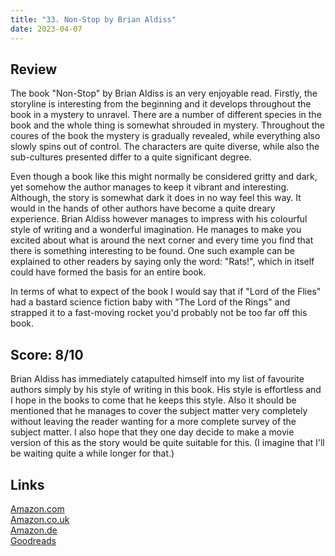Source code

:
 ```yaml
---
title: "33. Non-Stop by Brian Aldiss"
date: 2023-04-07
---
```

## Review
The book "Non-Stop" by Brian Aldiss is an very enjoyable read. Firstly, the storyline is interesting from the beginning and it develops throughout the book in a mystery to unravel. There are a number of different species in the book and the whole thing is somewhat shrouded in mystery. Throughout the coures of the book the mystery is gradually revealed, while everything also slowly spins out of control. The characters are quite diverse, while also the sub-cultures presented differ to a quite significant degree. 

Even though a book like this might normally be considered gritty and dark, yet somehow the author manages to keep it vibrant and interesting. Although, the story is somewhat dark it does in no way feel this way. It would in the hands of other authors have become a quite dreary experience. Brian Aldiss however manages to impress with his colourful style of writing and a wonderful imagination. He manages to make you excited about what is around the next corner and every time you find that there is something interesting to be found. One such example can be explained to other readers by saying only the word: "Rats!", which in itself could have formed the basis for an entire book.

In terms of what to expect of the book I would say that if "Lord of the Flies" had a bastard science fiction baby with "The Lord of the Rings" and strapped it to a fast-moving rocket you'd probably not be too far off this book.

## Score: 8/10
Brian Aldiss has immediately catapulted himself into my list of favourite authors simply by his style of writing in this book. His style is effortless and I hope in the books to come that he keeps this style. Also it should be mentioned that he manages to cover the subject matter very completely without leaving the reader wanting for a more complete survey of the subject matter. I also hope that they one day decide to make a movie version of this as the story would be quite suitable for this. (I imagine that I'll be waiting quite a while longer for that.)
## Links
[Amazon.com](https://www.amazon.com/Non-Stop-Millennium-SF-Masterworks-S/dp/1857989988)<br>
[Amazon.co.uk](https://www.amazon.co.uk/Non-Stop-S-F-MASTERWORKS-Brian-Aldiss-ebook/dp/B0050C87HQ)<br>
[Amazon.de](https://www.amazon.de/-/en/Brian-Aldiss/dp/1857989988)<br>
[Goodreads](https://www.goodreads.com/en/book/show/384579)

----------------------------------------

What is expected: Print each of the records above exactly as written, leaving no picture in the copy.

Exercise answer:
Source code

:
 ```yaml
---
title: "33. Non-Stop by Brian Aldiss"
date: 2023-04-07
---
```

## Review
The book "Non-Stop" by Brian Aldiss is an very enjoyable read. Firstly, the storyline is interesting from the beginning and it develops throughout the book in a mystery to unravel. There are a number of different species in the book and the whole thing is somewhat shrouded in mystery. Throughout the coures of the book the mystery is gradually revealed, while everything also slowly spins out of control. The characters are quite diverse, while also the sub-cultures presented differ to a quite significant degree. 

Even though a book like this might normally be considered gritty and dark, yet somehow the author manages to keep it vibrant and interesting. Although, the story is somewhat dark it does in no way feel this way. It would in the hands of other authors have become a quite dreary experience. Brian Aldiss however manages to impress with his colourful style of writing and a wonderful imagination. He manages to make you excited about what is around the next corner and every time you find that there is something interesting to be found. One such example can be explained to other readers by saying only the word: "Rats!", which in itself could have formed the basis for an entire book.

In terms of what to expect of the book I would say that if "Lord of the Flies" had a bastard science fiction baby with "The Lord of the Rings" and strapped it to a fast-moving rocket you'd probably not be too far off this book.

## Score: 8/10
Brian Aldiss has immediately catapulted himself into my list of favourite authors simply by his style of writing in this book. His style is effortless and I hope in the books to come that he keeps this style. Also it should be mentioned that he manages to cover the subject matter very completely without leaving the reader wanting for a more complete survey of the subject matter. I also hope that they one day decide to make a movie version of this as the story would be quite suitable for this. (I imagine that I'll be waiting quite a while longer for that.)
## Links
[Amazon.com](https://www.amazon.com/Non-Stop-Millennium-SF-Masterworks-S/dp/1857989988)<br>
[Amazon.co.uk](https://www.amazon.co.uk/Non-Stop-S-F-MASTERWORKS-Brian-Aldiss-ebook/dp/B0050C87HQ)<br>
[Amazon.de](https://www.amazon.de/-/en/Brian-Aldiss/dp/1857989988)<br>
[Goodreads](https://www.goodreads.com/en/book/show/384579)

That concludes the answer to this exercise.